Jack Williams

Personal information
- Born: April 22, 2000 (age 26) Mission Viejo, California, U.S.

Sport
- Sport: Archery

Medal record
Men's recurve archery
Representing United States
World Championships
| Silver medal – second place | 2021 Yankton | Team |
Pan American Games
| Gold medal – first place | 2023 Santiago | Team |
| Bronze medal – third place | 2019 Lima | Team |
Pan American Championships
| Gold medal – first place | 2018 Medellín | Team |
| Bronze medal – third place | 2018 Medellín | Individual |
| Bronze medal – third place | 2022 Santiago | Team |
| Bronze medal – third place | 2024 Medellín | Individual |
| Bronze medal – third place | 2024 Medellín | Team |

= Jack Williams (archer) =

American archer (born 2000)

Jack Williams (born April 22, 2000) is an American archer.

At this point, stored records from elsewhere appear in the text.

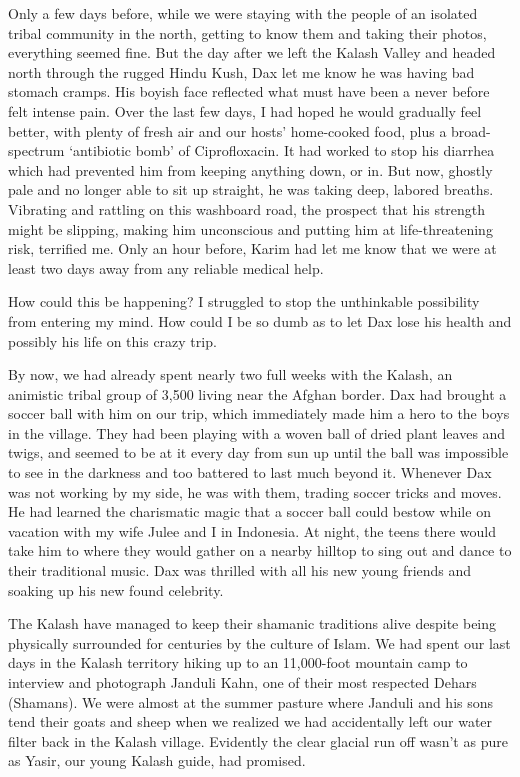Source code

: \documentclass[12pt, titlepage]{article}
\begin{document}
{\begin{spacing}{1.15}
Only a few days before, while we were staying with the people of an isolated tribal community in the north, getting to know them and taking their photos, everything seemed fine. But the day after we left the Kalash Valley and headed north through the rugged Hindu Kush, Dax let me know he was having bad stomach cramps. His boyish face reflected what must have been a never before felt intense pain. Over the last few days, I had hoped he would gradually feel better, with plenty of fresh air and our hosts' home-cooked food, plus a broad-spectrum `antibiotic bomb' of Ciprofloxacin. It had worked to stop his diarrhea which had prevented him from keeping anything down, or in. But now, ghostly pale and no longer able to sit up straight, he was taking deep, labored breaths.  Vibrating and rattling on this washboard road, the prospect that his strength might be slipping, making him unconscious and putting him at life-threatening risk, terrified me. Only an hour before, Karim had let me know that we were at least two days away from any reliable medical help. 

How could this be happening?  I struggled to stop the unthinkable possibility from entering my mind.  How could I be so dumb as to let Dax lose his health and possibly his life on this crazy trip.
 
By now, we had already spent nearly two full weeks with the Kalash, an animistic tribal group of 3,500 living near the Afghan border.  Dax had brought a soccer ball with him on our trip, which immediately made him a hero to the boys in the village. They had been playing with a woven ball of dried plant leaves and twigs, and seemed to be at it every day from sun up until the ball was impossible to see in the darkness and too battered to last much beyond it. Whenever Dax was not working by my side, he was with them, trading soccer tricks and moves. He had learned the charismatic magic that a soccer ball could bestow while on vacation with my wife Julee and I in Indonesia. At night, the teens there would take him to where they would gather on a nearby hilltop to sing out and dance to their traditional music. Dax was thrilled with all his new young friends and soaking up his new found celebrity. 

The Kalash have managed to keep their shamanic traditions alive despite being physically surrounded for centuries by the culture of Islam.  We had spent our last days in the Kalash territory hiking up to an 11,000-foot mountain camp to interview and photograph Janduli Kahn, one of their most respected Dehars (Shamans).  We were almost at the summer pasture where Janduli and his sons tend their goats and sheep when we realized we had accidentally left our water filter back in the Kalash village.  Evidently the clear glacial run off wasn't as pure as Yasir, our young Kalash guide, had promised. 


\end{spacing}}
\end{document}
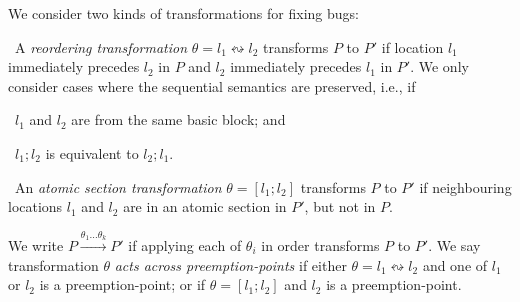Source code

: \documentclass{llncs}
\newcommand\new{\color{red}}
\newcommand\comment[1]{}
\newcommand\Prog{\ensuremath{\mathit{P}}}
\newcommand\PProg{\ensuremath{\mathcal{P}}}
\newcommand\SemPreGen[1]{\ensuremath{\mathit{SemPreGen}(#1)}}
\newcommand\switch[2]{#1 \ensuremath{\leftrightsquigarrow} #2}
\newcommand\reorder{\theta}
\begin{document}
\comment{
\paragraph{Generalizing a program to a partial-program.}
Given a program $\Prog$, we define the preemption-free
semantics-preserving partial-program $\PProg = \SemPreGen{\Prog}$.
The procedure to compute $\SemPreGen{\Prog}$ is a generalization of the
procedure described in~\cite{cav2013}.
Intuitively, the procedure works as follows: 
\begin{compactitem}
\item The procedure iteratively picks neighbouring statements (say
  $A$ and $B$) and checks for a variable valuation such
  that executing $A; B$ results in a different result from executing $B; A$.
  If not, $A$ and $B$ are added to a {\tt reorder} block.
\item The procedure then inserts the largest {\tt atomize} blocks which
  do not contain any {\new {\tt await} statements}.
\end{compactitem}
}

We consider two kinds of transformations for fixing bugs:
\begin{compactitem}
\item~A {\em reordering transformation} $\reorder = \switch{l_1}{l_2}$
  transforms $\Prog$ to $\Prog'$ if location $l_1$ immediately precedes
  $l_2$ in $\Prog$ and $l_2$ immediately precedes $l_1$ in
  $\Prog'$.
  We only consider cases where the sequential semantics
  are preserved, i.e., if
\begin{inparaenum}[(a)]
  \item~$l_1$ and $l_2$ are from the same basic block; and
  \item~$l_1; l_2$ is equivalent to $l_2; l_1$.
  \end{inparaenum}
\item~An {\em atomic section transformation} $\reorder = [l_1;l_2]$
  transforms $\Prog$ to $\Prog'$ if 
neighbouring locations $l_1$ and $l_2$ are in an atomic
  section in $\Prog'$, but not in $\Prog$.
\end{compactitem}
We write
$\Prog\xrightarrow{\reorder_1\ldots \reorder_k}\Prog'$ if applying each
of $\reorder_i$ in order transforms $\Prog$ to $\Prog'$.
We say transformation $\reorder$ {\em
acts across preemption-points} if either $\reorder = \switch{l_1}{l_2}$
and one of $l_1$ or $l_2$ is a preemption-point; or if $\reorder = [l_1;
l_2]$ and $l_2$ is a preemption-point.
\end{document}
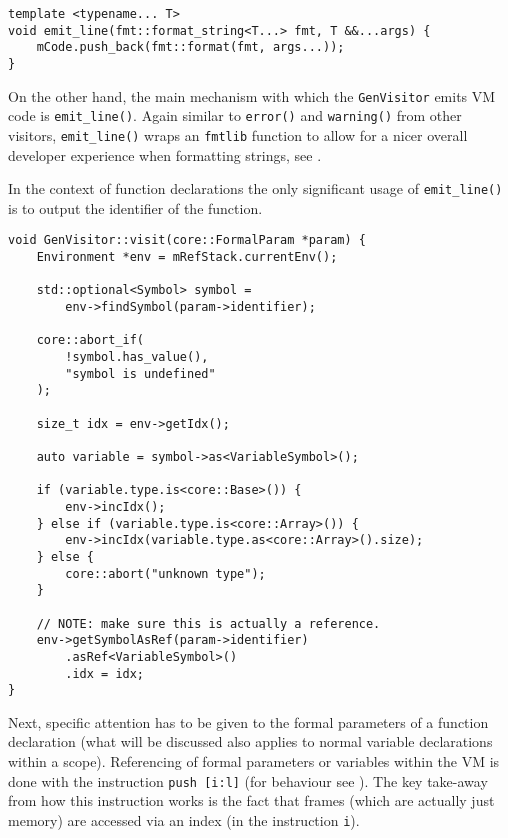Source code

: \begin{lstlisting}[caption={The \texttt{emit\_line()} method in
the \texttt{GenVisitor} class (ir\_gen/GenVisitor.cpp)},
label=lst:emitline]
template <typename... T>
void emit_line(fmt::format_string<T...> fmt, T &&...args) {
    mCode.push_back(fmt::format(fmt, args...));
}
\end{lstlisting}

On the other hand, the main mechanism with which the
\texttt{GenVisitor} emits VM code is \texttt{emit\_line()}.
Again similar to \texttt{error()} and \texttt{warning()} from
other visitors, \texttt{emit\_line()} wraps an \texttt{fmtlib}
function to allow for a nicer overall developer experience when
formatting strings, see .

In the context of function declarations the only significant
usage of \texttt{emit\_line()} is to output the identifier of
the function.


\begin{lstlisting}[caption={The \texttt{visit(FormalParam *)}
method in the \texttt{GenVisitor} class
(ir\_gen/GenVisitor.cpp)}, label=lst:formalparam]
void GenVisitor::visit(core::FormalParam *param) {
    Environment *env = mRefStack.currentEnv();

    std::optional<Symbol> symbol =
        env->findSymbol(param->identifier);

    core::abort_if(
        !symbol.has_value(),
        "symbol is undefined"
    );

    size_t idx = env->getIdx();

    auto variable = symbol->as<VariableSymbol>();

    if (variable.type.is<core::Base>()) {
        env->incIdx();
    } else if (variable.type.is<core::Array>()) {
        env->incIdx(variable.type.as<core::Array>().size);
    } else {
        core::abort("unknown type");
    }

    // NOTE: make sure this is actually a reference.
    env->getSymbolAsRef(param->identifier)
        .asRef<VariableSymbol>()
        .idx = idx;
}
\end{lstlisting}

Next, specific attention has to be given to the formal
parameters of a function declaration (what will be discussed
also applies to normal variable declarations within a scope).
Referencing of formal parameters or variables within the VM is
done with the instruction \mbox{\texttt{push [i:l]}} (for
behaviour see ). The key take-away from how
this instruction works is the fact that frames (which are
actually just memory) are accessed via an index (in the
instruction \texttt{i}).

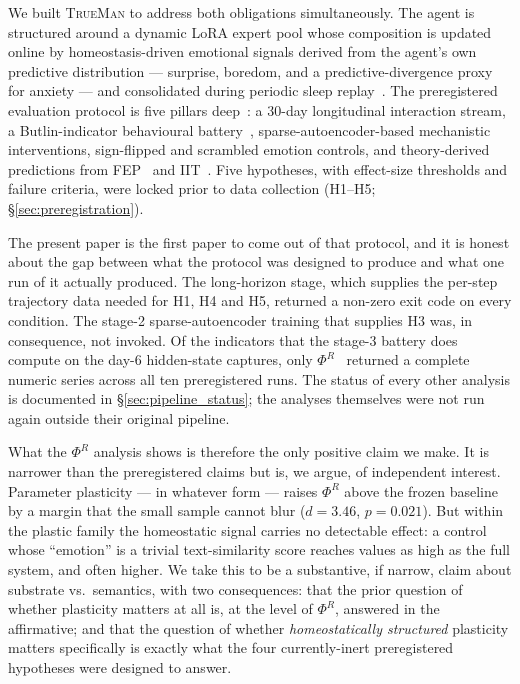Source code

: \documentclass[pdflatex,sn-mathphys-num]{sn-jnl}
\newcommand{\TrueMan}{\textsc{TrueMan}}
\theoremstyle{thmstyleone}
\theoremstyle{thmstylethree}
\begin{document}
We built \TrueMan{} to address both obligations simultaneously. The agent is structured around a dynamic LoRA expert pool whose composition is updated online by homeostasis-driven emotional signals derived from the agent's own predictive distribution --- surprise, boredom, and a predictive-divergence proxy for anxiety --- and consolidated during periodic sleep replay~\cite{trueman_v1_arxiv}. The preregistered evaluation protocol is five pillars deep~\cite{preregistration}: a 30-day longitudinal interaction stream, a Butlin-indicator behavioural battery~\cite{butlin2023consciousness}, sparse-autoencoder-based mechanistic interventions, sign-flipped and scrambled emotion controls, and theory-derived predictions from FEP~\cite{friston2022active} and IIT~\cite{tononi2023iit}. Five hypotheses, with effect-size thresholds and failure criteria, were locked prior to data collection (H1--H5; \S\ref{sec:preregistration}).

The present paper is the first paper to come out of that protocol, and it is honest about the gap between what the protocol was designed to produce and what one run of it actually produced. The long-horizon stage, which supplies the per-step trajectory data needed for H1, H4 and H5, returned a non-zero exit code on every condition. The stage-2 sparse-autoencoder training that supplies H3 was, in consequence, not invoked. Of the indicators that the stage-3 battery does compute on the day-6 hidden-state captures, only $\Phi^R$~\cite{mediano2021phir} returned a complete numeric series across all ten preregistered runs. The status of every other analysis is documented in \S\ref{sec:pipeline_status}; the analyses themselves were not run again outside their original pipeline.

What the $\Phi^R$ analysis shows is therefore the only positive claim we make. It is narrower than the preregistered claims but is, we argue, of independent interest. Parameter plasticity --- in whatever form --- raises $\Phi^R$ above the frozen baseline by a margin that the small sample cannot blur ($d = 3.46$, $p = 0.021$). But within the plastic family the homeostatic signal carries no detectable effect: a control whose ``emotion'' is a trivial text-similarity score reaches values as high as the full system, and often higher. We take this to be a substantive, if narrow, claim about substrate vs.\ semantics, with two consequences: that the prior question of whether plasticity matters at all is, at the level of $\Phi^R$, answered in the affirmative; and that the question of whether \emph{homeostatically structured} plasticity matters specifically is exactly what the four currently-inert preregistered hypotheses were designed to answer.
\end{document}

He competed in the men's individual event at the 2020 Summer Olympics held in Tokyo, Japan. Two months later, he won the silver medal in the men's team event at the 2021 World Archery Championships held in Yankton, United States. The following weekend he competed at the 2021 Hyundai World Archery World Cup Final, and became the first archer appearing at the season-ending event as a host representative to take gold.